Genetic recombination enzymes

Recombinases are genetic recombination enzymes.

==Site specific recombinases==

DNA recombinases are widely used in multicellular organisms to manipulate the structure of genomes, and to control gene expression. These enzymes, derived from bacteria (bacteriophages) and fungi, catalyze directionally sensitive DNA exchange reactions between short (30–40 nucleotides) target site sequences that are specific to each recombinase. These reactions enable four basic functional modules: excision/insertion, inversion, translocation and cassette exchange, which have been used individually or combined in a wide range of configurations to control gene expression.

Types include:
- Cre recombinase
- Hin recombinase
- Tre recombinase
- FLP recombinase

==Homologous recombination==

Recombinases have a central role in homologous recombination in a wide range of organisms. Such recombinases have been described in archaea, bacteria, eukaryotes and viruses.

===Archaea===

The archaeon Sulfolobus solfataricus RadA recombinase catalyzes DNA pairing and strand exchange, central steps in recombinational repair. The RadA recombinase has greater similarity to the eukaryotic Rad51 recombinase than to the bacterial RecA recombinase.

===Bacteria===

RecA recombinase appears to be universally present in bacteria. RecA has multiple functions, all related to DNA repair. RecA has a central role in the repair of replication forks stalled by DNA damage and in the bacterial sexual process of natural genetic transformation.

===Eukaryotes===

Eukaryotic Rad51 and its related family members are homologous to the archaeal RadA and bacterial RecA recombinases. Rad51 is highly conserved from yeast to humans. It has a key function in the recombinational repair of DNA damages, particularly double-strand damages such as double-strand breaks. In humans, over- or under-expression of Rad51 occurs in a wide variety of cancers.

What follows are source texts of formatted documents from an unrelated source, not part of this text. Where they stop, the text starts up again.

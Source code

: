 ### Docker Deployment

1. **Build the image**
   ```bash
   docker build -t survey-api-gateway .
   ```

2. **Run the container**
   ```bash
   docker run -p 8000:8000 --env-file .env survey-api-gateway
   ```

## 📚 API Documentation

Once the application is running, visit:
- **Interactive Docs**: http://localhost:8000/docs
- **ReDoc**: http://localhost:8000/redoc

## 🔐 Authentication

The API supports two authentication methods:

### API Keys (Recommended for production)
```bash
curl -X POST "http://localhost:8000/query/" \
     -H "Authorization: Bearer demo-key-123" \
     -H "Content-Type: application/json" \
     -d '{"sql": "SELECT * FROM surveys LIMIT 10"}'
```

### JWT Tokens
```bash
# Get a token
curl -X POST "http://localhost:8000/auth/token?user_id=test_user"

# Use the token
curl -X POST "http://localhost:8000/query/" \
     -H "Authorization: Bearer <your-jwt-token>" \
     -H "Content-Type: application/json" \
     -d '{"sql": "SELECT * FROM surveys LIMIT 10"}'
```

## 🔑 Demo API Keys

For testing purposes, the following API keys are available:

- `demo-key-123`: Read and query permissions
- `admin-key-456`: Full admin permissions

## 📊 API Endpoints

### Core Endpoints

During meiosis Rad51 interacts with another recombinase, Dmc1, to form a presynaptic filament that is an intermediate in homologous recombination. Dmc1 function appears to be limited to meiotic recombination. Like Rad51, Dmc1 is homologous to bacterial RecA.

===Viruses===

Some DNA viruses encode a recombinase that facilitates homologous recombination. A well-studied example is the UvsX recombinase encoded by bacteriophage T4. UvsX is homologous to bacterial RecA. UvsX, like RecA, can facilitate the assimilation of linear single-stranded DNA into an homologous DNA duplex to produce a D-loop.